Abstract

Introduction

Complex dental anomalies often require multidisciplinary management in secondary care. These anomalies may present to general dental practitioners in the first instance, therefore it is important that all clinicians are aware of such anomalies and their management.

Aims

This service evaluation aimed to profile the dental anomalies presenting to the multidisciplinary joint dento-alveolar clinic at a district general hospital and to outline the management of the common anomalies.

Method

This two-part series details a service evaluation and profiles the dental anomalies presenting to the joint dento-alveolar clinic at a district general hospital. In addition, the features and management of the common dental anomalies are outlined.

Results

Fifty-four percent of patients were female, with a mean age of 17 years. The most common anomalies were impacted canines (49%), followed by supernumerary teeth (16%) and impacted premolars (10%). Other anomalies accounted for only a small percentage of referrals.

Conclusion

A wide range of anomalies presented to the joint dento-alveolar clinic. It is important for all clinicians to be aware of such anomalies, their diagnosis and management. Part one and two of this article therefore provide an overview of the common anomalies and highlight their management.

Service evaluation

Introduction

The joint dento-alveolar (JDA) clinic at Croydon University Hospital (CUH) has been established for more than 15 years. This was in response to the complex nature of referrals received at CUH. This multidisciplinary clinic supports specialists and hospital-based consultants in the management of complex dental anomalies. The team comprises of senior members from the hospital orthodontic and oral surgery departments as well as hospital-based dental foundation and speciality trainees. The availability of this clinic allows for input from both the orthodontic and oral surgery specialties at one visit allowing for a holistic, comprehensive treatment plan to be developed. This process ensures that all of the available treatment options can be discussed, and enables patients to be more fully involved in their decision making. In addition, a service evaluation conducted in 2013 revealed that this clinic enhanced the patient experience.1

The aim of this two part series is to outline the origin of referrals to the JDA clinic and the presenting anomalies. Furthermore, a summary of the most common and interesting conditions as well as their management will be provided. Part One will cover soft tissue anomalies, dentigerous cysts, transpositions and supernumerary teeth. Part Two will focus on impacted teeth (incisors, canines, second premolars and molars), as well as generalised delayed eruption, primary failure of eruption, ankylosed incisors and infra-occluded deciduous molars. Both parts of the series detail the important role of the general dental practitioner (GDP) in identifying and diagnosing these complex anomalies as well as the importance of onward referral to secondary care for specialist opinions and management where required.

Method

A prospective analysis of patient hospital notes was performed for 100 consecutive new patients attending the JDA at CUH from November 2014 to September 2015. Data were collected using a pre-designed and piloted data collection sheet. The following data were collected for each patient:

  • Age

  • Gender

  • Diagnosis/reason for referral

  • The patient's pathway from referral to attendance at the JDA clinic.
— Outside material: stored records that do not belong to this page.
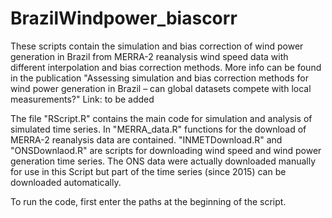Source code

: # BrazilWindpower_biascorr

These scripts contain the simulation and bias correction of wind power generation in Brazil from MERRA-2 reanalysis wind speed data with different interpolation and bias correction methods.
More info can be found in the publication "Assessing simulation and bias correction methods for wind power generation in Brazil – can global datasets compete with local measurements?"
Link: to be added

The file "RScript.R" contains the main code for simulation and analysis of simulated time series.
In "MERRA_data.R" functions for the download of MERRA-2 reanalysis data are contained.
"INMETDownload.R" and "ONSDownlaod.R" are scripts for downloading wind speed and wind power generation time series.
The ONS data were actually downloaded manually for use in this Script but part of the time series (since 2015) can be downloaded automatically.

To run the code, first enter the paths at the beginning of the script.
Data was entered into a Microsoft Excel spreadsheet and summary statistics were produced and evaluated.

Results

To attend the JDA clinic patients are initially referred internally from different departments within CUH. Table 1 outlines the origin of both the original referral to the hospital, and the source of the internal referral to the JDA.

Table 1 Origin of new referrals to CUH and internal referral to the JDA clinic

The majority of patients were originally referred to CUH by a specialist orthodontist in practice (79%), followed by GDPs (20%), and only 1% were referred by a district general hospital. Internally, the majority of patients on the JDA were referred from the CUH Orthodontic department (92%), with a much smaller number referred from the CUH Oral Surgery department (8%).
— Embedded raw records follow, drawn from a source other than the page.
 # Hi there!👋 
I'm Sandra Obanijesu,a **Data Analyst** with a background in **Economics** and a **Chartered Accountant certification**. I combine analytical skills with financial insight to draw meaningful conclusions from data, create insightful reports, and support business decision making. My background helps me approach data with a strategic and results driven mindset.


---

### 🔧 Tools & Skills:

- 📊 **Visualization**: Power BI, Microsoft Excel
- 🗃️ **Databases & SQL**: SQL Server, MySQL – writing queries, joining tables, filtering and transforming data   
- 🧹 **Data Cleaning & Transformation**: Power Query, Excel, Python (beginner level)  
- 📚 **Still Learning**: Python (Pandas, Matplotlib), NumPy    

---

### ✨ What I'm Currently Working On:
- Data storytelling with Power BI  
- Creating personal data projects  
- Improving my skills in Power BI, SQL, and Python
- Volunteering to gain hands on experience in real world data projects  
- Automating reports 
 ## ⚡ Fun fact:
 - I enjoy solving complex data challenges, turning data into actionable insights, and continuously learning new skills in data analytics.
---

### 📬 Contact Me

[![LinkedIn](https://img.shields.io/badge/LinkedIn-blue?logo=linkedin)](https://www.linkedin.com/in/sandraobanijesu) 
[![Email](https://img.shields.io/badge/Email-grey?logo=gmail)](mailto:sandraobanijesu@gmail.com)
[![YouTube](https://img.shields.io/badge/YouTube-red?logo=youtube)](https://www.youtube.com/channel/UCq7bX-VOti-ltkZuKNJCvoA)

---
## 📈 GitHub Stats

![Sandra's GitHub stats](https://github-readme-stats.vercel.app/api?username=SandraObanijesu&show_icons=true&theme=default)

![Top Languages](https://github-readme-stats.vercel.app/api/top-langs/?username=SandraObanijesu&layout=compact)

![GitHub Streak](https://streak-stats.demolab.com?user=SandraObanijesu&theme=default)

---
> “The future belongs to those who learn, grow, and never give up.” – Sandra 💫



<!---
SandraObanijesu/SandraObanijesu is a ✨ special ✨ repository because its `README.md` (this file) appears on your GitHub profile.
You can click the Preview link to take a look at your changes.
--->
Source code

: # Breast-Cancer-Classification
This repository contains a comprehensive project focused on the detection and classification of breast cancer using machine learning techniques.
Figure 1 illustrates the profile of anomalies presenting on the JDA clinic for the 100 patients included in the service evaluation. Ectopic canines were the most frequently occurring anomaly accounting for 49% of the referrals. Supernumerary teeth accounted for 16% of referrals and impacted premolars 10%. All other anomalies accounted for only a small percentage of the referrals; 4% of patients had grossly carious first premolars and were seen on the clinic for confirmation of an extraction pattern.

Figure 1
figure 1

The profile of anomalies seen as new referrals on the JDA clinic

Table 2 shows the patient demographic details relating to each anomaly seen on the JDA clinic. The majority of patients were female (54%), the mean age was 17 years, with a range of 8–50 years.

Table 2 Demographic details of the anomalies seen on the JDA clinic

Discussion

The majority of new patients attending the JDA clinic were originally referred by specialist orthodontists (79%). This supports the view that the throughput of this clinic comprises a variety of complex cases and that this clinic is invaluable in supporting primary care orthodontic services in Croydon.

Ectopic canines (49%) were the most common presenting anomaly, followed by supernumerary teeth (16%). The majority of patients with ectopic canines were female and those with supernumeraries were male, which supports previous reports in the literature.2,3

Completion of this service evaluation of the JDA clinics has allowed the department to recognise the high demand for such multidisciplinary clinics due to the high number of patients presenting with abnormalities which required multidisciplinary assessment and management. Following the service evaluation, more oral surgery specialists were allocated for the JDA clinics and the clinics were run more frequently. The service evaluation also aided the evolution of the JDA clinics by recognising the need for the use of enhanced imaging modalities such as cone beam CT scans (CBCT) and the development of patient pathways for the multidisciplinary management of many of these complex patients.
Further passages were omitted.